Basically, these ecosystems have shifted so that algae, and in some areas, sponges have increased, while corals have decreased in population. This means that nutrient dynamics are very different from a healthy coral reef. But, there is hope, coral reefs have resilience and with the right management strategies and with help from us humans, we can shift coral reef ecosystems back to a healthy state!
There is a desire to implement ecosystem-based approaches in coral reef management set out by the National Oceanic and Atmospheric Association (NOAA). Nutrients and environmental factors can influence microbial community composition in both corals and sponges and this can impact overall coral health. This means that better understanding nutrient dynamics on corals reefs is needed to implement ecosystem-based approaches.

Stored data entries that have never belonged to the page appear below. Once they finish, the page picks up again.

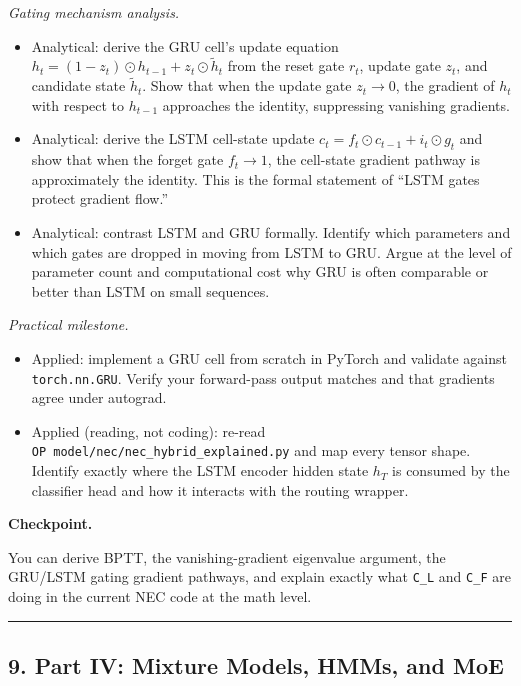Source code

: \emph{Gating mechanism analysis.}

\begin{itemize}
\tightlist
\item
  Analytical: derive the GRU cell's update equation
  \(h_t = (1 - z_t) \odot h_{t-1} + z_t \odot \tilde{h}_t\) from the
  reset gate \(r_t\), update gate \(z_t\), and candidate state
  \(\tilde{h}_t\). Show that when the update gate \(z_t \to 0\), the
  gradient of \(h_t\) with respect to \(h_{t-1}\) approaches the
  identity, suppressing vanishing gradients.
\item
  Analytical: derive the LSTM cell-state update
  \(c_t = f_t \odot c_{t-1} + i_t \odot g_t\) and show that when the
  forget gate \(f_t \to 1\), the cell-state gradient pathway is
  approximately the identity. This is the formal statement of ``LSTM
  gates protect gradient flow.''
\item
  Analytical: contrast LSTM and GRU formally. Identify which parameters
  and which gates are dropped in moving from LSTM to GRU. Argue at the
  level of parameter count and computational cost why GRU is often
  comparable or better than LSTM on small sequences.
\end{itemize}

\emph{Practical milestone.}

\begin{itemize}
\tightlist
\item
  Applied: implement a GRU cell from scratch in PyTorch and validate
  against \texttt{torch.nn.GRU}. Verify your forward-pass output matches
  and that gradients agree under autograd.
\item
  Applied (reading, not coding): re-read
  \texttt{OP\ model/nec/nec\_hybrid\_explained.py} and map every tensor
  shape. Identify exactly where the LSTM encoder hidden state \(h_T\) is
  consumed by the classifier head and how it interacts with the routing
  wrapper.
\end{itemize}

\textbf{Checkpoint.}

You can derive BPTT, the vanishing-gradient eigenvalue argument, the
GRU/LSTM gating gradient pathways, and explain exactly what
\texttt{C\_L} and \texttt{C\_F} are doing in the current NEC code at the
math level.

\begin{center}\rule{0.5\linewidth}{0.5pt}\end{center}

\subsection{9. Part IV: Mixture Models, HMMs, and
MoE}\label{part-iv-mixture-models-hmms-and-moe}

A better understanding of the influence that sponges have on nutrient availability will give us a better idea of how and to what extent they can couple water column and benthic ecological processes and how this contributes to maintaining a healthy coral reef ecosystem.
We need healthy coral reefs not only because they are beautiful, but because they provide an important source of food for millions of people, and they protect coastlines from hurricanes and other storms. Coral reefs are also a source of novel medicines as well as a major reservoir of biodiversity!
Below is a video from the World Resources Institute discussion the threats to coral reefs. They focus on corals and fish, but now you know that sponges are an important part to this system too! Just think the next time you snorkel or dive on a reef you will be swimming in water that has recently passed through a sponge!
Meet the Researcher
Cara Fiore considers herself a marine microbial ecologist, with interests in how microbes influence nutrient cycling, symbiosis (specifically sponge-microbe symbiosis), microbial physiology, and coral reef ecology. Cara has also worked in biomedical research at the University of Rochester (Rochester, NY). Cara received a B.S. in biology from SUNY Cortland, and graduated from the College of Charleston (Grice Marine Lab) and the University of New Hampshire before starting a postdoc at Woods Hole Oceanographic Institution (WHOI). During graduate school Cara spent 10 days underwater in the Aquarius habitat, which is sits in 50 ft of water off the coast of Key Largo, FL, and is operated by NOAA and Florida International University. Currently at WHOI, Cara is investigating how microbes influence nutrient cycling in the ocean including on coral reefs.